> YOUR TASK
Report, in full, each line of the material below in which the string "public" occurs.

> INPUT DATA
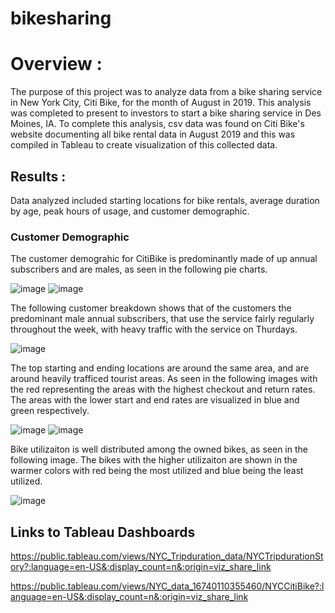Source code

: # bikesharing
# Overview : 
The purpose of this project was to analyze data from a bike sharing service in New York City, Citi Bike, for the month of August in 2019. This analysis was completed to present to investors to start a bike sharing service in Des Moines, IA. To complete this analysis, csv data was found on Citi Bike's website documenting all bike rental data in August 2019 and this was compiled in Tableau to create visualization of this collected data. 

## Results : 
Data analyzed included starting locations for bike rentals, average duration by age, peak hours of usage, and customer demographic.

### Customer Demographic
The customer demograhic for CitiBike is predominantly made of up annual subscribers and are males, as seen in the following pie charts. 

![image](https://user-images.githubusercontent.com/111200771/215303388-30c0c573-fa54-4a3f-9b0a-bb739efdb5c5.png)
![image](https://user-images.githubusercontent.com/111200771/215303393-d790a5e2-a7ee-41da-a575-e1340c58b7be.png)

The following customer breakdown shows that of the customers the predominant male annual subscribers, that use the service fairly regularly throughout the week, with heavy traffic with the service on Thurdays. 

![image](https://user-images.githubusercontent.com/111200771/215303495-f2bc9ef7-4f4c-40e3-b92f-66c42117d0d5.png)

The top starting and ending locations are around the same area, and are around heavily trafficed tourist areas. As seen in the following images with the red representing the areas with the highest checkout and return rates. The areas with the lower start and end rates are visualized in blue and green respectively.

![image](https://user-images.githubusercontent.com/111200771/215303909-e98591b0-31ea-4b0c-8557-f7d9fad749f5.png)
![image](https://user-images.githubusercontent.com/111200771/215303887-6840c9dc-ff13-4c43-a54c-d0742da6314b.png)



Bike utilizaiton is well distributed among the owned bikes, as seen in the following image. The bikes with the higher utilizaiton are shown in the warmer colors with red being the most utilized and blue being the least utilized. 

![image](https://user-images.githubusercontent.com/111200771/215303814-1d1c0dd2-7a69-434a-bcea-ecc8d04c4718.png)




## Links to Tableau Dashboards
https://public.tableau.com/views/NYC_Tripduration_data/NYCTripdurationStory?:language=en-US&:display_count=n&:origin=viz_share_link

https://public.tableau.com/views/NYC_data_16740110355460/NYCCitiBike?:language=en-US&:display_count=n&:origin=viz_share_link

> OUTPUT FOR THIS TASK
https://public.tableau.com/views/NYC_Tripduration_data/NYCTripdurationStory?:language=en-US&:display_count=n&:origin=viz_share_link
https://public.tableau.com/views/NYC_data_16740110355460/NYCCitiBike?:language=en-US&:display_count=n&:origin=viz_share_link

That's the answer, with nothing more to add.